SUPPLIED MATERIAL:

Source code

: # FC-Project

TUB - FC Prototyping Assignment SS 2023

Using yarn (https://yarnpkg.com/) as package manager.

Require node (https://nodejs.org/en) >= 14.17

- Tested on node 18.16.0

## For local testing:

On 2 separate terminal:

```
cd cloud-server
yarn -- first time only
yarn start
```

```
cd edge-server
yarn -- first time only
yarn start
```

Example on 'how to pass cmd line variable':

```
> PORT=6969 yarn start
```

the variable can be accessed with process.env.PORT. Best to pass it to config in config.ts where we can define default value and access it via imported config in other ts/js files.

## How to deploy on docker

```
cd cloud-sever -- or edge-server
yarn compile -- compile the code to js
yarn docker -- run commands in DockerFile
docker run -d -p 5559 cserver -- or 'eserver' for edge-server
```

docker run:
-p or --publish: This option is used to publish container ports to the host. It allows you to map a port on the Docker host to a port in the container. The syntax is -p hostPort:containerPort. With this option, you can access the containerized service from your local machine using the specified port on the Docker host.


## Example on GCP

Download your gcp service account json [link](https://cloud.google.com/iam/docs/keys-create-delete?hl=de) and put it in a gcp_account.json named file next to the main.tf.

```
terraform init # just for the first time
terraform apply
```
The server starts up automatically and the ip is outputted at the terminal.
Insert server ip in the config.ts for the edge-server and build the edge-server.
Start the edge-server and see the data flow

* * *

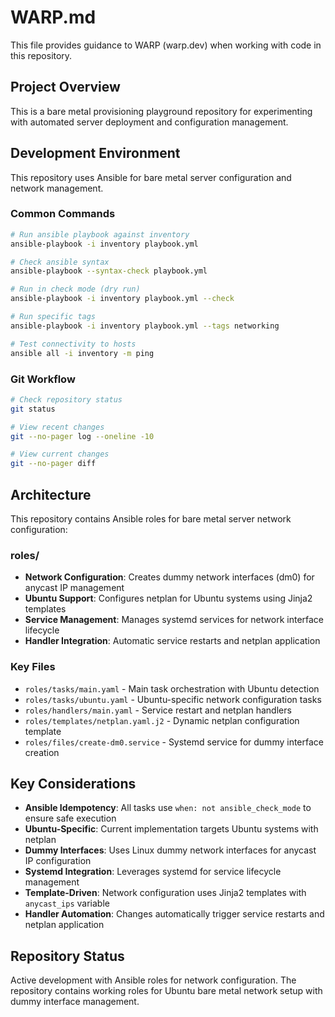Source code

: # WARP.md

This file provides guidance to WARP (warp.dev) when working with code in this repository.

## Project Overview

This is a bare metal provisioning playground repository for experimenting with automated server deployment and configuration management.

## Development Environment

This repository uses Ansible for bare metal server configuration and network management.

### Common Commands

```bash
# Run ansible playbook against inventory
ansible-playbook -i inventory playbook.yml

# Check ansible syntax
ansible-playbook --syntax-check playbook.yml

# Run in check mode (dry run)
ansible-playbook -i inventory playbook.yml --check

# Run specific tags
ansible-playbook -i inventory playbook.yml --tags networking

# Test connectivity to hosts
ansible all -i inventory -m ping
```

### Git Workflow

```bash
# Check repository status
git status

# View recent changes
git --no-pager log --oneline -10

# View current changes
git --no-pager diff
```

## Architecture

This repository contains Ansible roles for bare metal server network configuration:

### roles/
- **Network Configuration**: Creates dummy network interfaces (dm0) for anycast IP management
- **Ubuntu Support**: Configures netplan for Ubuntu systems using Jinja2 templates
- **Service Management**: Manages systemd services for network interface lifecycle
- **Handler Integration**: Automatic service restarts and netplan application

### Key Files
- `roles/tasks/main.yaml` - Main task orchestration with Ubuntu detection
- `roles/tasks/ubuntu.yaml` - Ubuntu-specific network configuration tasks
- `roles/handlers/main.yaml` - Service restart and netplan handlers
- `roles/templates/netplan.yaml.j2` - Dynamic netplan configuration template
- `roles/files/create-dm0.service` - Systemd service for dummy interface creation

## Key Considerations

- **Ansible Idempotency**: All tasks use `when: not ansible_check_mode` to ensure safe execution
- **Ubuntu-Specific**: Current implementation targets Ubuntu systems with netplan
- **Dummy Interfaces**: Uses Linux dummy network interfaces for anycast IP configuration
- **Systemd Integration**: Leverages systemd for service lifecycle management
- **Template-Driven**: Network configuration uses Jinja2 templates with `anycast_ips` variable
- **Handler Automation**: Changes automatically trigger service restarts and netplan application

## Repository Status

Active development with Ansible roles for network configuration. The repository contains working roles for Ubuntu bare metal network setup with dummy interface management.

EXERCISE DESCRIPTION: All lines in the listing above from the line containing "- **Template-Driven**: Network" to the line containing "## Repository Status", inclusive, should be retyped exactly; no other lines should appear.

TASK OUTPUT:
- **Template-Driven**: Network configuration uses Jinja2 templates with `anycast_ips` variable
- **Handler Automation**: Changes automatically trigger service restarts and netplan application

## Repository Status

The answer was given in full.